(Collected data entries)
= = = = = = =

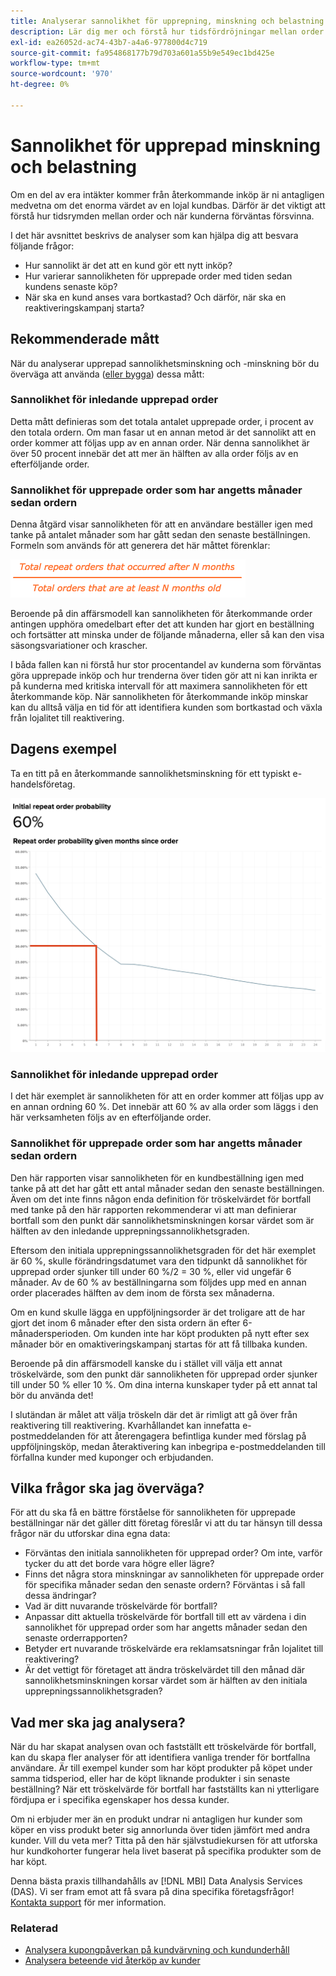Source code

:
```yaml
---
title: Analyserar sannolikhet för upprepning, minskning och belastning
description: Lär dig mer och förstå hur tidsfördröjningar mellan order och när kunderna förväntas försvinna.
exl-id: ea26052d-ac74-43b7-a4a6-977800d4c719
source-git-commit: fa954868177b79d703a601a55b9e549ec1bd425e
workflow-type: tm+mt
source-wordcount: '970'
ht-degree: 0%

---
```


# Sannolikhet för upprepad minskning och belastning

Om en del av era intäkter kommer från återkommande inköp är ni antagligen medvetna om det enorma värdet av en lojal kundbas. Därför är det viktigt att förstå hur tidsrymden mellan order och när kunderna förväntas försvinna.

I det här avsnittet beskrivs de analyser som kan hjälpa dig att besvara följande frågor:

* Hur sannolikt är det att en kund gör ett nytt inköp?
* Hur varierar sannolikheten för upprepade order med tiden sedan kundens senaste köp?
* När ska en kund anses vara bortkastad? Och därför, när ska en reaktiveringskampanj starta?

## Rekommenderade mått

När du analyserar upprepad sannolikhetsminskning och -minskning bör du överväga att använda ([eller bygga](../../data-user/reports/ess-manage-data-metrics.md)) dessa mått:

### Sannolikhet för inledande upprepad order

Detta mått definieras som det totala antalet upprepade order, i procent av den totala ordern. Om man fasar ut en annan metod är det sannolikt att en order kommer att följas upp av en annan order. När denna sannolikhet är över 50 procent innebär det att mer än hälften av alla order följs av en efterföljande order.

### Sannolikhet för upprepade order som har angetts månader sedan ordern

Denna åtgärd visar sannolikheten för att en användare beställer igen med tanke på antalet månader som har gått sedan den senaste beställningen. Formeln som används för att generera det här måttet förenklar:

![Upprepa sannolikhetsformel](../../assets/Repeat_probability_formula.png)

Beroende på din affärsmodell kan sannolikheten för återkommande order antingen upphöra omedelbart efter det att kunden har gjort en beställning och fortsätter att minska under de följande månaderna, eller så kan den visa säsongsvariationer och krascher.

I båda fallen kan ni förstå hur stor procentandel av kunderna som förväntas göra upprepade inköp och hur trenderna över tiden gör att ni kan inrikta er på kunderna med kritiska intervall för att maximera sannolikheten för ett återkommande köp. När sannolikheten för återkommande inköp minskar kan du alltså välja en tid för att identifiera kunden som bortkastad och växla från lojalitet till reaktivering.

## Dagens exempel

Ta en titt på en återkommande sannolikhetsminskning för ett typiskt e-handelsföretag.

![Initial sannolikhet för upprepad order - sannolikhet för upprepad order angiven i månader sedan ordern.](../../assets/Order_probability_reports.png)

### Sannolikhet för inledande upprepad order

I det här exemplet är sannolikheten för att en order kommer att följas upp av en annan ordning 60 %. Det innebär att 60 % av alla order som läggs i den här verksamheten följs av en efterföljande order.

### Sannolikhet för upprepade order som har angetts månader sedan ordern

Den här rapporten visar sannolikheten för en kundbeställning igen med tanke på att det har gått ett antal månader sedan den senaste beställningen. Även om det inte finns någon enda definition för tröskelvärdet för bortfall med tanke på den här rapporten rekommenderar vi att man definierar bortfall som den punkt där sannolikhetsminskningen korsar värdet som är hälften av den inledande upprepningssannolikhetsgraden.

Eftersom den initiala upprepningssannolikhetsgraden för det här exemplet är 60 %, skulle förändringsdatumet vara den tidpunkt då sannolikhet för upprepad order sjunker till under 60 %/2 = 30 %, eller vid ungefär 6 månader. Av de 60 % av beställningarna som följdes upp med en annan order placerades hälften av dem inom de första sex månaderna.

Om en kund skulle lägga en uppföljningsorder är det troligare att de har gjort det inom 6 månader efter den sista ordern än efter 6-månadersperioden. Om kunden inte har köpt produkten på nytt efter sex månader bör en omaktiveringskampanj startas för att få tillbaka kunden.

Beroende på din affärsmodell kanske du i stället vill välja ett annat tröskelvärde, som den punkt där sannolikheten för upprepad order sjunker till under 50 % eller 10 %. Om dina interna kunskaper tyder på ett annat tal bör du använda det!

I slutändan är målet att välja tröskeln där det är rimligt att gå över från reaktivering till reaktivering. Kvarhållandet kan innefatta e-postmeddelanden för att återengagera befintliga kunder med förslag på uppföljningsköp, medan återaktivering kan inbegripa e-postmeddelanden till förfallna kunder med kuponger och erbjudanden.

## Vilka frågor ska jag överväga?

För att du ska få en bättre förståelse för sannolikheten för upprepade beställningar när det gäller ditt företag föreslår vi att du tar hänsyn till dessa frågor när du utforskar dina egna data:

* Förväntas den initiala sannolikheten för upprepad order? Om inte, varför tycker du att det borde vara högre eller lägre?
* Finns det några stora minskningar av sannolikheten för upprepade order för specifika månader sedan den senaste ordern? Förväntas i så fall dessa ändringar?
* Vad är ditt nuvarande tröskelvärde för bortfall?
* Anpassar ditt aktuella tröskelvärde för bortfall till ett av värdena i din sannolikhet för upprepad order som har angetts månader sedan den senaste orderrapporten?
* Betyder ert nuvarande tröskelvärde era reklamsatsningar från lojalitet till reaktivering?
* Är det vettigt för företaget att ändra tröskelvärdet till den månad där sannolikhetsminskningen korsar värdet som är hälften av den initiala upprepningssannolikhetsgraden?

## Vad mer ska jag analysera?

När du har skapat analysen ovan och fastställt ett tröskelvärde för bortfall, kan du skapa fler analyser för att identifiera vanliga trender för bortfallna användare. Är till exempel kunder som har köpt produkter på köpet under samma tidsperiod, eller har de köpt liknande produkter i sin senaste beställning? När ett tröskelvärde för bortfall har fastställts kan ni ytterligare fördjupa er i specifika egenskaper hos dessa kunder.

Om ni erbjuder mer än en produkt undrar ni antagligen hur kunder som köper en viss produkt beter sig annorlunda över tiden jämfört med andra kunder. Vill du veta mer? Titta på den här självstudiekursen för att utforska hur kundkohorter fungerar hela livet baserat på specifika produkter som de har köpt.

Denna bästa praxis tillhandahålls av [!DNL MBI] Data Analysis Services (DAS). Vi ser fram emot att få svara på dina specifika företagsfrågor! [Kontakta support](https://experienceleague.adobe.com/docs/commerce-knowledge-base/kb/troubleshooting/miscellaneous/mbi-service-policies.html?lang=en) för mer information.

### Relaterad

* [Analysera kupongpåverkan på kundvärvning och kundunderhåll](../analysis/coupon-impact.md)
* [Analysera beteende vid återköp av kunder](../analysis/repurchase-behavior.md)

= = = = = = =

* [EXERCISE BRIEF]: In the data above, retype exactly and only the lines between the one holding "högre eller lägre?" and the one holding "## Vad mer ska jag analysera?", inclusive.

* [RESPONSE TO THE EXERCISE]:
* Förväntas den initiala sannolikheten för upprepad order? Om inte, varför tycker du att det borde vara högre eller lägre?
* Finns det några stora minskningar av sannolikheten för upprepade order för specifika månader sedan den senaste ordern? Förväntas i så fall dessa ändringar?
* Vad är ditt nuvarande tröskelvärde för bortfall?
* Anpassar ditt aktuella tröskelvärde för bortfall till ett av värdena i din sannolikhet för upprepad order som har angetts månader sedan den senaste orderrapporten?
* Betyder ert nuvarande tröskelvärde era reklamsatsningar från lojalitet till reaktivering?
* Är det vettigt för företaget att ändra tröskelvärdet till den månad där sannolikhetsminskningen korsar värdet som är hälften av den initiala upprepningssannolikhetsgraden?

## Vad mer ska jag analysera?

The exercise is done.